- _Exercise_
The lines to copy are those in the listing below that contain the word "cobrateam".

- _Entries shown_
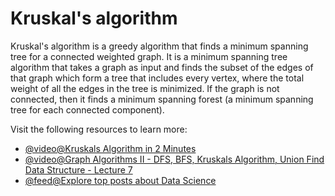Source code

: # Kruskal's algorithm

Kruskal's algorithm is a greedy algorithm that finds a minimum spanning tree for a connected weighted graph. It is a minimum spanning tree algorithm that takes a graph as input and finds the subset of the edges of that graph which form a tree that includes every vertex, where the total weight of all the edges in the tree is minimized. If the graph is not connected, then it finds a minimum spanning forest (a minimum spanning tree for each connected component).

Visit the following resources to learn more:

- [@video@Kruskals Algorithm in 2 Minutes](https://www.youtube.com/watch?v=71UQH7Pr9kU)
- [@video@Graph Algorithms II - DFS, BFS, Kruskals Algorithm, Union Find Data Structure - Lecture 7](https://www.youtube.com/watch?v=ufj5_bppBsA&list=PLFDnELG9dpVxQCxuD-9BSy2E7BWY3t5Sm&index=8)
- [@feed@Explore top posts about Data Science](https://app.daily.dev/tags/data-science?ref=roadmapsh)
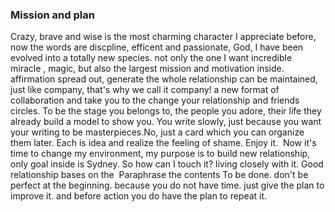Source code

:### Mission and plan
Crazy, brave and wise is the most charming character I appreciate before, now the words are discpline, efficent and passionate, God, I have been evolved into a totally new species. not only the one I want incredible miracle , magic, but also the largest mission and motivation inside. affirmation spread out, generate the whole
relationship can be maintained, just like company, that's why we call it company! a new format of collaboration and take you to the change your relationship and friends circles. To be the stage you belongs to, the people you adore, their life they already build a model to show you.
You write slowly, just because you want your writing to be masterpieces.No, just a card which you can organize them later. Each is idea and realize the feeling of shame. Enjoy it. 
Now it's time to change my environment, my purpose is to build new relationship, only goal inside is Sydney. So how can I touch it? living closely with it. Good relationship bases on the 
Paraphrase the contents To be done. don't be perfect at the beginning. because you do not have time. just give the plan to improve it. and before action you do have the plan to repeat it.
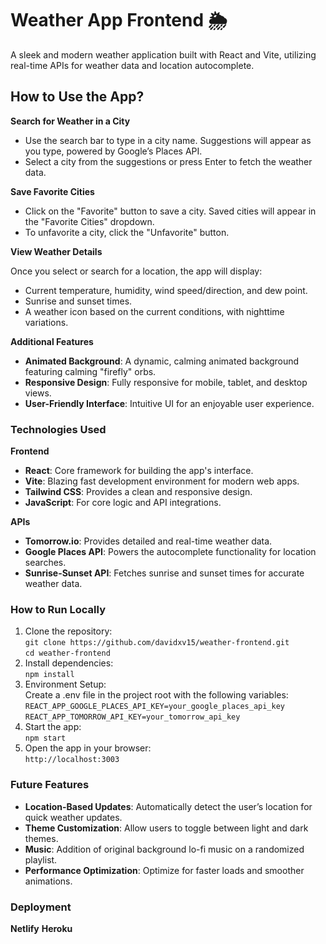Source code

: # Weather App Frontend 🌦️
A sleek and modern weather application built with React and Vite, utilizing real-time APIs for weather data and location autocomplete.

## How to Use the App?

**Search for Weather in a City**
- Use the search bar to type in a city name. Suggestions will appear as you type, powered by Google’s Places API.
- Select a city from the suggestions or press Enter to fetch the weather data.

**Save Favorite Cities**
- Click on the "Favorite" button to save a city. Saved cities will appear in the "Favorite Cities" dropdown.
- To unfavorite a city, click the "Unfavorite" button.

**View Weather Details**

Once you select or search for a location, the app will display:  
- Current temperature, humidity, wind speed/direction, and dew point.
- Sunrise and sunset times.
- A weather icon based on the current conditions, with nighttime variations.

**Additional Features**
* **Animated Background**: A dynamic, calming animated background featuring calming "firefly" orbs.  
* **Responsive Design**: Fully responsive for mobile, tablet, and desktop views.  
* **User-Friendly Interface**: Intuitive UI for an enjoyable user experience.

### Technologies Used
**Frontend**
- **React**: Core framework for building the app's interface.  
- **Vite**: Blazing fast development environment for modern web apps.  
- **Tailwind CSS**: Provides a clean and responsive design.
- **JavaScript**: For core logic and API integrations.

**APIs**

- **Tomorrow.io**: Provides detailed and real-time weather data.  
- **Google Places API**: Powers the autocomplete functionality for location searches.  
- **Sunrise-Sunset API**: Fetches sunrise and sunset times for accurate weather data.

### How to Run Locally

1. Clone the repository:  
   `git clone https://github.com/davidxv15/weather-frontend.git`  
   `cd weather-frontend`
2. Install dependencies:  
   `npm install`
3. Environment Setup:  
   Create a .env file in the project root with the following variables:  
   `REACT_APP_GOOGLE_PLACES_API_KEY=your_google_places_api_key` 
   `REACT_APP_TOMORROW_API_KEY=your_tomorrow_api_key`
4. Start the app:  
 `npm start`
5. Open the app in your browser:  
`http://localhost:3003`

### Future Features

- **Location-Based Updates**: Automatically detect the user’s location for quick weather updates.  
- **Theme Customization**: Allow users to toggle between light and dark themes.  
- **Music**: Addition of original background lo-fi music on a randomized playlist.  
- **Performance Optimization**: Optimize for faster loads and smoother animations.  

### Deployment
**Netlify**
**Heroku**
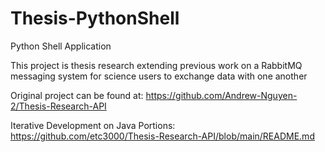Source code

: # Thesis-PythonShell
Python Shell Application

This project is thesis research extending previous work on a RabbitMQ messaging system for science users to exchange data with one another


Original project can be found at: https://github.com/Andrew-Nguyen-2/Thesis-Research-API

Iterative Development on Java Portions: https://github.com/etc3000/Thesis-Research-API/blob/main/README.md
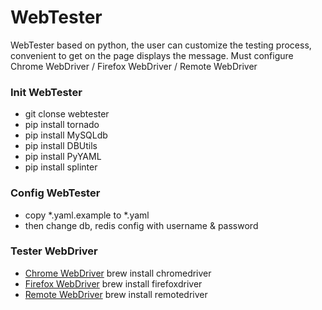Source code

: # WebTester
WebTester based on python, the user can customize the testing process, convenient to get on the page displays the message. Must configure Chrome WebDriver / Firefox WebDriver / Remote WebDriver

### Init WebTester
* git clonse webtester
* pip install tornado
* pip install MySQLdb
* pip install DBUtils
* pip install PyYAML
* pip install splinter

### Config WebTester
* copy *.yaml.example to *.yaml
* then change db, redis config with username & password

### Tester WebDriver
* [Chrome WebDriver](http://splinter.cobrateam.info/en/latest/drivers/chrome.html) brew install chromedriver
* [Firefox WebDriver](http://splinter.cobrateam.info/en/latest/drivers/firefox.html) brew install firefoxdriver
* [Remote WebDriver](http://splinter.cobrateam.info/en/latest/drivers/remote.html) brew install remotedriver

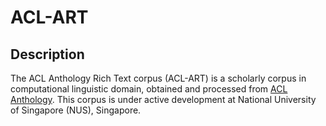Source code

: # ACL-ART

## Description

The ACL Anthology Rich Text corpus (ACL-ART) is a scholarly corpus in computational linguistic domain, obtained and processed from [ACL Anthology](https://aclanthology.org/).
This corpus is under active development at National University of Singapore (NUS), Singapore.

- _Written reply_
* [Chrome WebDriver](http://splinter.cobrateam.info/en/latest/drivers/chrome.html) brew install chromedriver
* [Firefox WebDriver](http://splinter.cobrateam.info/en/latest/drivers/firefox.html) brew install firefoxdriver
* [Remote WebDriver](http://splinter.cobrateam.info/en/latest/drivers/remote.html) brew install remotedriver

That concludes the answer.